How to complete this task
Entries below include pictures. Output exactly the lines from the one with "51.27 \\ \hline" down to the one with "Researchers in mechanical", both ends included, and leave the pictures out.

The records
....................

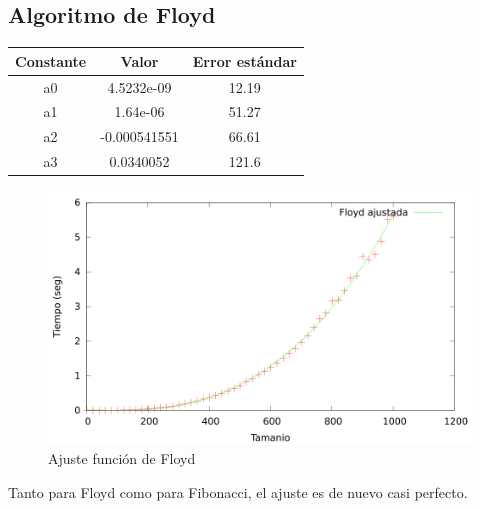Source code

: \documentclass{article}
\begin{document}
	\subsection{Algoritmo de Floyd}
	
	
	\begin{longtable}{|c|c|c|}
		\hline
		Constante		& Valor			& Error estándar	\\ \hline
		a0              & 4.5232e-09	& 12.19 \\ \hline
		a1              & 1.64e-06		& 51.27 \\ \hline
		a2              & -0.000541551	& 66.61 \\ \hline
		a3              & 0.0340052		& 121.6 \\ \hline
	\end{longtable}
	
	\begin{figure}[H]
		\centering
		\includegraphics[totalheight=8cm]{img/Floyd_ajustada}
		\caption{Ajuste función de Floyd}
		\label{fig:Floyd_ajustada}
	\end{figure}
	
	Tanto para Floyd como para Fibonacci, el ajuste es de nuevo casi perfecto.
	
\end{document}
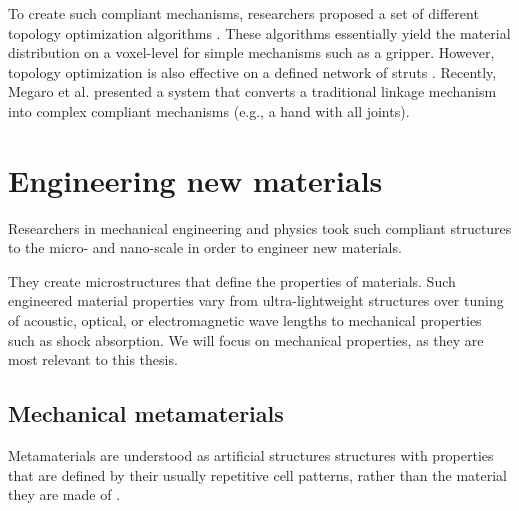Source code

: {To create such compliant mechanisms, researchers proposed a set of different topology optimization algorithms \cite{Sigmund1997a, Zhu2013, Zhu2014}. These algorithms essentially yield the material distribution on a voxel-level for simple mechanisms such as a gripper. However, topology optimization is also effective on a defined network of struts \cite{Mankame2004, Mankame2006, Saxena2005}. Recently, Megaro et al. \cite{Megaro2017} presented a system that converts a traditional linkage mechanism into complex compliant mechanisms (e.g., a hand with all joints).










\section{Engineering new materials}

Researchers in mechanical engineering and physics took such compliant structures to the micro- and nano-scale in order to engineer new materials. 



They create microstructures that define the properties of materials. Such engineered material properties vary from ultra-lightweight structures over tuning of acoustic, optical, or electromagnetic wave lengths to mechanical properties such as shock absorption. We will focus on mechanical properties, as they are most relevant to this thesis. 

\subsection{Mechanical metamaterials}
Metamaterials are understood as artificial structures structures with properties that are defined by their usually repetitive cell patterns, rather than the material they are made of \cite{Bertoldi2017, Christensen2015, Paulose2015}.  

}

....................

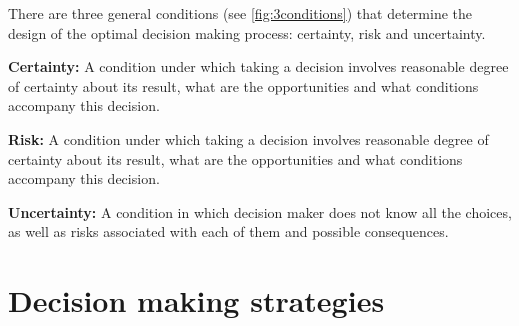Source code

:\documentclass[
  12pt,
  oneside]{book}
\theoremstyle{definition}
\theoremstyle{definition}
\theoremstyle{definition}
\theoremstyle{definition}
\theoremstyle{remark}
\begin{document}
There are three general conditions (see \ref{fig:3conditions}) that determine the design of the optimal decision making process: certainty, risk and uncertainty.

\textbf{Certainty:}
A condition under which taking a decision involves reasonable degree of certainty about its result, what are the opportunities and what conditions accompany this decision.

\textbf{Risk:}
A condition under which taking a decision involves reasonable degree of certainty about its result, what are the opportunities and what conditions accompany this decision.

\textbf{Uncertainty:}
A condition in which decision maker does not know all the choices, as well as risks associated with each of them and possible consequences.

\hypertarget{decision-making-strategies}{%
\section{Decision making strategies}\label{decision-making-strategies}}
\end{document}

....................

Expected answer
		a1              & 1.64e-06		& 51.27 \\ \hline
		a2              & -0.000541551	& 66.61 \\ \hline
		a3              & 0.0340052		& 121.6 \\ \hline
	\end{longtable}
	
	\begin{figure}[H]
		\centering
		\includegraphics[totalheight=8cm]{img/Floyd_ajustada}
		\caption{Ajuste función de Floyd}
		\label{fig:Floyd_ajustada}
	\end{figure}
	
	Tanto para Floyd como para Fibonacci, el ajuste es de nuevo casi perfecto.
	
\end{document}
Source code

: {To create such compliant mechanisms, researchers proposed a set of different topology optimization algorithms \cite{Sigmund1997a, Zhu2013, Zhu2014}. These algorithms essentially yield the material distribution on a voxel-level for simple mechanisms such as a gripper. However, topology optimization is also effective on a defined network of struts \cite{Mankame2004, Mankame2006, Saxena2005}. Recently, Megaro et al. \cite{Megaro2017} presented a system that converts a traditional linkage mechanism into complex compliant mechanisms (e.g., a hand with all joints).










\section{Engineering new materials}

Researchers in mechanical engineering and physics took such compliant structures to the micro- and nano-scale in order to engineer new materials. 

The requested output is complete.